Thursday, May 07, 2015

NSA's Bulk Collection of Phone Records Is Illegal, Appeals Court Says

The Intercept reports NSA's Bulk Collection of Phone Records Is Illegal, Appeals Court Says "A federal appeals court panel ruled on Thursday that the NSA’s bulk collection of metadata of phone calls to and from Americans is not authorized by Section 215 of the USA Patriot Act, throwing out the government’s legal justification for the surveillance program exposed by NSA whistleblower Edward Snowden nearly two years ago."

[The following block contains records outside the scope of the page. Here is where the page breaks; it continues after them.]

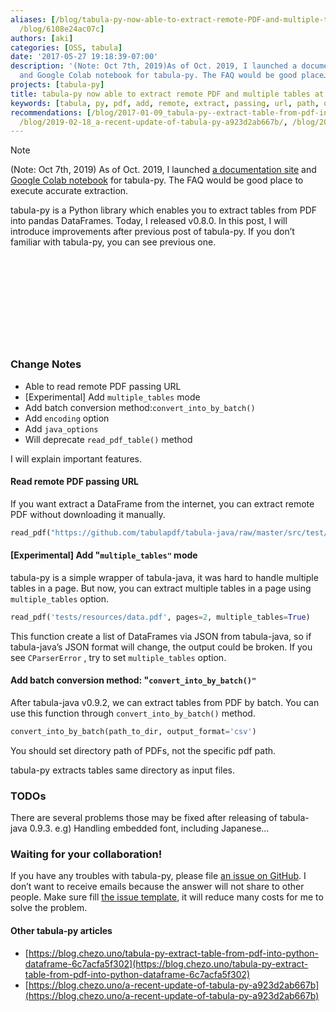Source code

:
 ```yaml
---
aliases: [/blog/tabula-py-now-able-to-extract-remote-PDF-and-multiple-tables-at-once-6108e24ac07c,
  /blog/6108e24ac07c]
authors: [aki]
categories: [OSS, tabula]
date: '2017-05-27 19:18:39-07:00'
description: '(Note: Oct 7th, 2019)As of Oct. 2019, I launched a documentation site
  and Google Colab notebook for tabula-py. The FAQ would be good place…'
projects: [tabula-py]
title: tabula-py now able to extract remote PDF and multiple tables at once
keywords: [tabula, py, pdf, add, remote, extract, passing, url, path, oct]
recommendations: [/blog/2017-01-09_tabula-py--extract-table-from-pdf-into-python-dataframe-6c7acfa5f302/,
  /blog/2019-02-18_a-recent-update-of-tabula-py-a923d2ab667b/, /blog/2023-09-09-tabula-py-280/]
---
```


> [!NOTE]
> (Note: Oct 7th, 2019)
> As of Oct. 2019, I launched [a documentation site](https://tabula-py.readthedocs.io/en/latest/) and [Google Colab notebook](https://colab.research.google.com/github/chezou/tabula-py/blob/master/examples/tabula_example.ipynb) for tabula-py. The FAQ would be good place to execute accurate extraction.

tabula-py is a Python library which enables you to extract tables from PDF into pandas DataFrames. Today, I released v0.8.0. In this post, I will introduce improvements after previous post of tabula-py. If you don’t familiar with tabula-py, you can see previous one.

<div class="iframely-embed"><div class="iframely-responsive" style="height: 140px; padding-bottom: 0;"><a href="https://chezo.uno/blog/2017-01-09_tabula-py--extract-table-from-pdf-into-python-dataframe-6c7acfa5f302/" data-iframely-url="//iframely.net/WEoEyU7"></a></div></div><script async src="//iframely.net/embed.js" charset="utf-8"></script>

### Change Notes

*   Able to read remote PDF passing URL
*   \[Experimental\] Add `multiple_tables` mode
*   Add batch conversion method:`convert_into_by_batch()`
*   Add `encoding` option
*   Add `java_options`
*   Will deprecate `read_pdf_table()` method

I will explain important features.

#### Read remote PDF passing URL

If you want extract a DataFrame from the internet, you can extract remote PDF without downloading it manually.

```py
read_pdf("https://github.com/tabulapdf/tabula-java/raw/master/src/test/resources/technology/tabula/12s0324.pdf")
```

#### \[Experimental\] Add "`multiple_tables"` mode

tabula-py is a simple wrapper of tabula-java, it was hard to handle multiple tables in a page. But now, you can extract multiple tables in a page using `multiple_tables` option.

```py
read_pdf('tests/resources/data.pdf', pages=2, multiple_tables=True)
```

This function create a list of DataFrames via JSON from tabula-java, so if tabula-java’s JSON format will change, the output could be broken. If you see `CParserError` , try to set `multiple_tables` option.

#### Add batch conversion method: "`convert_into_by_batch()"`

After tabula-java v0.9.2, we can extract tables from PDF by batch. You can use this function through `convert_into_by_batch()` method.

```py
convert_into_by_batch(path_to_dir, output_format='csv')
```

You should set directory path of PDFs, not the specific pdf path.

tabula-py extracts tables same directory as input files.

### TODOs

There are several problems those may be fixed after releasing of tabula-java 0.9.3. e.g) Handling embedded font, including Japanese…

### Waiting for your collaboration!

If you have any troubles with tabula-py, please file [an issue on GitHub](https://github.com/chezou/tabula-py/issues). I don’t want to receive emails because the answer will not share to other people. Make sure fill [the issue template](https://github.com/chezou/tabula-py/blob/master/.github/ISSUE_TEMPLATE.md), it will reduce many costs for me to solve the problem.

#### Other tabula-py articles

*   [https://blog.chezo.uno/tabula-py-extract-table-from-pdf-into-python-dataframe-6c7acfa5f302](https://blog.chezo.uno/tabula-py-extract-table-from-pdf-into-python-dataframe-6c7acfa5f302)
*   [https://blog.chezo.uno/a-recent-update-of-tabula-py-a923d2ab667b](https://blog.chezo.uno/a-recent-update-of-tabula-py-a923d2ab667b)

The government has pointed to no affirmative evidence, whether “clear and convincing” or “fairly discernible,” that suggests that Congress intended to preclude judicial review. Indeed, the government’s argument from secrecy suggests that Congress did not contemplate a situation in which targets of § 215 orders would become aware of those orders on anything resembling the scale that they now have. That revelation, of course, came to pass only because of an unprecedented leak of classified information.

This is a big deal. Good job by the ACLU in bringing the case. Now the government can't hide behind secrecy claims or ridiculous arguments like it's just metadata or it's not a human just a machine looking. A Patriot Act reauthorization is coming up June 1st, hopefully some Congresspeople start talking loudly about this and we now have presidential candidates who should be asked about it. And the media should be getting Obama's opinion on this and ask when he's going to cancel this and similar programs or get authorization from Congress for some replacement. IMHO Obama's biggest failing (ok, one of them) has been in allowing the US to become a secret surveillance state.